Steps to remove the lens:
Start by giving your hands a thorough wash and then try to identify the location of the lens in your eye, as the lens’ location will determine the best way to remove it.
If the contact lens is stuck on the center of your eye, the contact lens has probably dried out and lost its elasticity – perhaps because you slept or napped with them. In this case, put a few drops of sterile saline solution in your eye (you can also use a multipurpose contact lens solution (ReNu MultiPlus or Biomedics All-In-One or rewetting drops). Then close your eye and gently massage your upper lit until you feel the lens move.
If the lens is being stubborn, just repeat this rinsing step several times, blinking frequently after each rinse to help the lens move. It can often take several rinses and up to 15 minutes to rehydrate the lens and make it movable. Once the lens starts moving freely, remove it in the same way you normally would.
If your eye still feels irritated or dry after you’ve removed the lens, lubricate your eye with sterile saline or artificial tears. If this doesn’t help or you develop red eyes, you need to see your eye doctor immediately.

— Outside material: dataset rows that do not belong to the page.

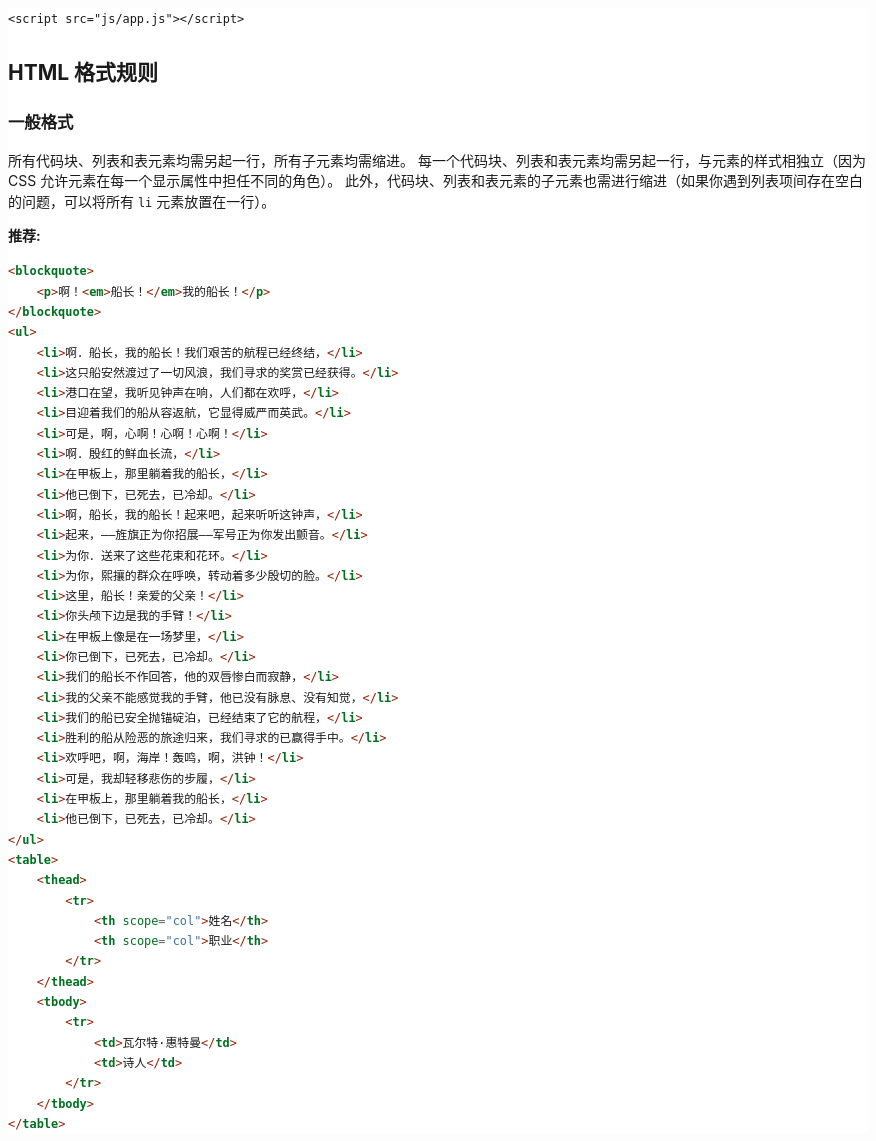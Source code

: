 `<script src="js/app.js"></script>`

## HTML 格式规则

### 一般格式
所有代码块、列表和表元素均需另起一行，所有子元素均需缩进。
每一个代码块、列表和表元素均需另起一行，与元素的样式相独立（因为 CSS 允许元素在每一个显示属性中担任不同的角色）。
此外，代码块、列表和表元素的子元素也需进行缩进（如果你遇到列表项间存在空白的问题，可以将所有 `li` 元素放置在一行）。

**推荐:**

```html
<blockquote>
    <p>啊！<em>船长！</em>我的船长！</p>
</blockquote>
<ul>
	<li>啊．船长，我的船长！我们艰苦的航程已经终结，</li>
	<li>这只船安然渡过了一切风浪，我们寻求的奖赏已经获得。</li>
	<li>港口在望，我听见钟声在响，人们都在欢呼，</li>
	<li>目迎着我们的船从容返航，它显得威严而英武。</li>
	<li>可是，啊，心啊！心啊！心啊！</li>
	<li>啊．殷红的鲜血长流，</li>
	<li>在甲板上，那里躺着我的船长，</li>
	<li>他已倒下，已死去，已冷却。</li>
	<li>啊，船长，我的船长！起来吧，起来听听这钟声，</li>
	<li>起来，——旌旗正为你招展——军号正为你发出颤音。</li>
	<li>为你．送来了这些花束和花环。</li>
	<li>为你，熙攘的群众在呼唤，转动着多少殷切的脸。</li>
	<li>这里，船长！亲爱的父亲！</li>
	<li>你头颅下边是我的手臂！</li>
	<li>在甲板上像是在一场梦里，</li>
	<li>你已倒下，已死去，已冷却。</li>
	<li>我们的船长不作回答，他的双唇惨白而寂静，</li>
	<li>我的父亲不能感觉我的手臂，他已没有脉息、没有知觉，</li>
	<li>我们的船已安全抛锚碇泊，已经结束了它的航程，</li>
	<li>胜利的船从险恶的旅途归来，我们寻求的已赢得手中。</li>
	<li>欢呼吧，啊，海岸！轰鸣，啊，洪钟！</li>
	<li>可是，我却轻移悲伤的步履，</li>
	<li>在甲板上，那里躺着我的船长，</li>
	<li>他已倒下，已死去，已冷却。</li>
</ul>
<table>
	<thead>
    	<tr>
        	<th scope="col">姓名</th>
        	<th scope="col">职业</th>
        </tr>
	</thead>
	<tbody>
    	<tr>
            <td>瓦尔特·惠特曼</td>
            <td>诗人</td>
        </tr>
	</tbody>
</table>
```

Alternatively, if your lens is stuck off center, try to move your eye in the exact opposite direction of where you think the lens is. For example, if you think your lens is stuck under your upper eyelid, look down. At the same time, gently massage your eyelid and blink normally to try to move the lens to the center of your eye. Once it’s at the center, repeat the steps mentioned above, rinsing with sterile saline, multipurpose solution or rewetting drops to loosen the lens and remove it.
If you find that the contact lens remains stuck far behind your eyelid, try wearing a new contact lens on the eye and blink normally. Often this can help “draw out” the stuck lens to the center of the eye where it can then be removed.
Good luck – and we promise, your eye will flush out the contact lens eventually! If of course, you find that none of these methods work for you, go see your eye doctor who will remove it for you immediately.